• Trophic influences on embryonic chicken spinal motor neurons

      Jeong, Soo Jeong; Oh, Tae H. (1991)
      Embryonic spinal motor neurons are generated in excess. Superfluous neurons are subsequently eliminated by a process of naturally occurring cell death which coincides with the innervation of the target tissue, skeletal muscle. From extensive in vivo and in vitro studies, motor neurons have been shown to depend upon a target-derived trophic factor in order to survive the period of cell death. However, such a trophic factor for motor neurons has not been identified and characterized as yet. To investigate the trophic influences of skeletal muscle and of other cells interacting with motor neurons, purified motor neuron cultures were established from 6-day-old chicken embryos using metrizamide step-gradient centrifugation. One of the cell fractions was enriched in spinal motor neurons since it contained cells with a high specific activity of choline acetyltransferase (CAT), a high percentage of retrogradely labeled cells, and which had a large average cell diameter. Our laboratory has isolated a neurite-promoting protein from striated muscles. This protein has been further characterized by various biochemical, biological, and immunological assays. when the protein was tested in neuronal cultures including spinal motor, sensory, and autonomic neurons, it supported survival and neuritic growth of all neurons tested but it was not able to promote CAT activity or choline uptake by motor neurons. Although the biological effect of the protein is not specific for motor neurons, it does promote survival and growth of the neurons in culture. Additional trophic influences on spinal motor neurons were studied using media conditioned by skeletal muscle, heart muscle, sensory neurons, astrocytes, and Schwann cells.

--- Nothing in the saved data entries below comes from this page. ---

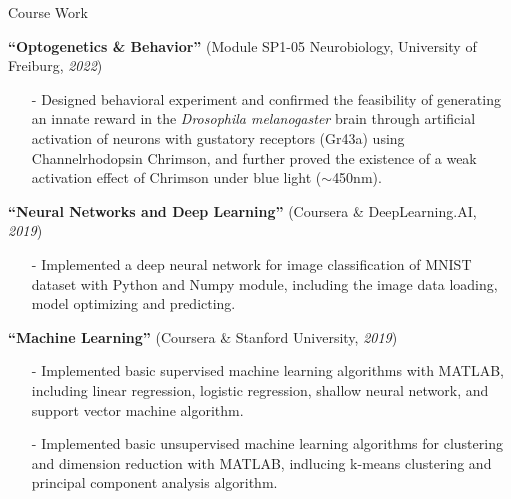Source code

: \begin{rSection}{Course Work}

    \textbf{``Optogenetics \& Behavior''} (Module SP1-05 Neurobiology, University of Freiburg, \textit{2022})
    \begin{itemize}
        \item[-] Designed behavioral experiment and confirmed the feasibility of generating an innate reward in the \textit{Drosophila melanogaster} brain through artificial activation of neurons with gustatory receptors (Gr43a) using Channelrhodopsin Chrimson, and further proved the existence of a weak activation effect of Chrimson under blue light ($\sim$450nm).
    \end{itemize}
    
    \textbf{``Neural Networks and Deep Learning''} (Coursera \& DeepLearning.AI, \textit{2019})
    \begin{itemize}
        \item[-] Implemented a deep neural network for image classification of MNIST dataset with Python and Numpy module, including the image data loading, model optimizing and predicting.
    \end{itemize}
    
    \textbf{``Machine Learning''} (Coursera \& Stanford University, \textit{2019})
    \begin{itemize}
        \item[-] Implemented basic supervised machine learning algorithms with MATLAB, including linear regression, logistic regression, shallow neural network, and support vector machine algorithm.
        \item[-] Implemented basic unsupervised machine learning algorithms for clustering and dimension reduction with MATLAB, indlucing k-means clustering and principal component analysis algorithm.
    \end{itemize}
    
\end{rSection}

These conditioned media promoted the survival, neuritic growth, and CAT activity of the cultured motor neurons. Motor neurons especially exhibited distinct neuritic arborization in different conditioned media. These data suggest that the cells interacting with motor neurons in situ may affect the survival and development of the motor neuron. The present study provides some basic properties of the trophic interactions between motor neurons and their environment. Further characterization of the neurite-promoting protein should help in better understanding the nature of trophic interactions at the molecular level.